To say that my mother was a neat freak is like saying Jeff Bezos makes a good living. I know that most mothers nag their children to clean up their rooms, but mine took it to a whole other level. Let me give you just a few examples, and remember that none of this is made up or even exaggerated. These are all true stories about my mother, Muriel. They even have a chapter dedicated to her in Ripley’s Believe It Or Not books. (Okay, that’s not true. But they should.)
If cleanliness is next to Godliness then Muriel is up in Heaven right now sitting in God’s lap. She frequently walked around our apartment with a roll of paper towels in one hand and a bottle of Windex in the other, like a gunslinger looking for his next shoot out. Spraying and wiping every surface in her purview, there was no smudge too slight, no crumb too microscopic and no crevice too crevicey to escape her sanitizing insanity. My mother made Felix Unger look like Oscar Madison.
When I was growing up, we had a cleaning woman come at least once a week. I don’t know how much we paid her but it wasn’t enough. Muriel cleaned alongside her all day long, teaching her the ways of the master.
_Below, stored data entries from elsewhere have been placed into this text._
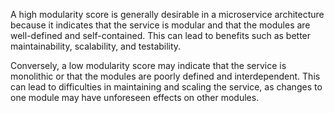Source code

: A high modularity score is generally desirable in a microservice architecture because it indicates that the service is modular and that the modules are well-defined and self-contained. This can lead to benefits such as better maintainability, scalability, and testability.

Conversely, a low modularity score may indicate that the service is monolithic or that the modules are poorly defined and interdependent. This can lead to difficulties in maintaining and scaling the service, as changes to one module may have unforeseen effects on other modules.
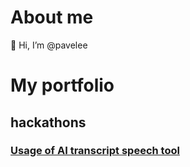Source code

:# About me

👋 Hi, I’m @pavelee

# My portfolio
## hackathons
### [Usage of AI transcript speech tool](https://github.com/pavelee/react-deepgram-example)
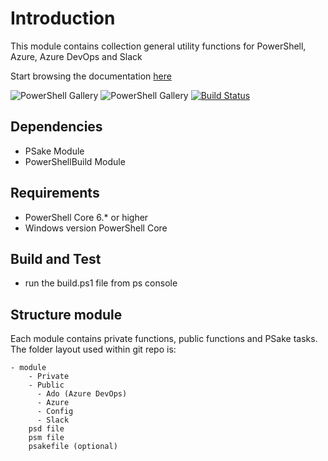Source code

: # Introduction

This module contains collection general utility functions for PowerShell, Azure, Azure DevOps and Slack

Start browsing the documentation [here](./docs/index.md)

![PowerShell Gallery](https://img.shields.io/powershellgallery/v/td.util.svg?label=PSGallery%20Version&logo=PowerShell&style=flat-square)
![PowerShell Gallery](https://img.shields.io/powershellgallery/dt/td.util.svg?label=PSGallery%20Downloads&logo=PowerShell&style=flat-square)
[![Build Status](https://dev.azure.com/tedon/TD.Deploy/_apis/build/status/ehagen.TD.Util?branchName=master)](https://dev.azure.com/tedon/TD.Deploy/_build/latest?definitionId=52&branchName=master)

## Dependencies

- PSake Module
- PowerShellBuild Module

## Requirements

- PowerShell Core 6.* or higher
- Windows version PowerShell Core

## Build and Test

- run the build.ps1 file from ps console

## Structure module

Each module contains private functions, public functions and PSake tasks. The folder layout used within git repo is:

    - module
        - Private
        - Public
          - Ado (Azure DevOps)
          - Azure
          - Config 
          - Slack
        psd file
        psm file
        psakefile (optional)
All the other housewives in the neighborhood lined up to hire this woman because they knew she had been trained by The Dirt Whisperer.
Muriel could frequently be found vacuuming the floors at two in the morning while the rest of us slept and our downstairs neighbors cursed at their ceiling. She used to clean under the plastic finger wheel of our rotary phones with a Q-tip to get at every speck of dust that we never knew was there. She’s the only person I ever heard of who carpeted their garage, because it bothered her that the concrete floor always looked dirty.
My mother would get frustrated with us for leaving fingerprints and smudges all around the kitchen. So she kept a dishtowel hanging on the handle of the refrigerator door and made us pull the towel to open it. Then she tied little ribbons around all the cabinet knobs and we were only allowed to pull the ribbons to open the cabinets. If she could have, she would have made us wear gloves all the time. We didn’t have a name for obsessive compulsive behavior in those days. We just called it, Muriel.
My older sister was raised in a room where she was never allowed to wear any shoes. If she forgot to tell her friends to take their shoes off then my mother would come in and yell at them, as if they were misbehaving. Which, in her mind, they were. All because, for some unknown reason, Muriel chose to put a high maintenance floor that was easily scuffed and scratched in a little girl’s room. So my poor sister spent her entire childhood virtually walking on eggshells.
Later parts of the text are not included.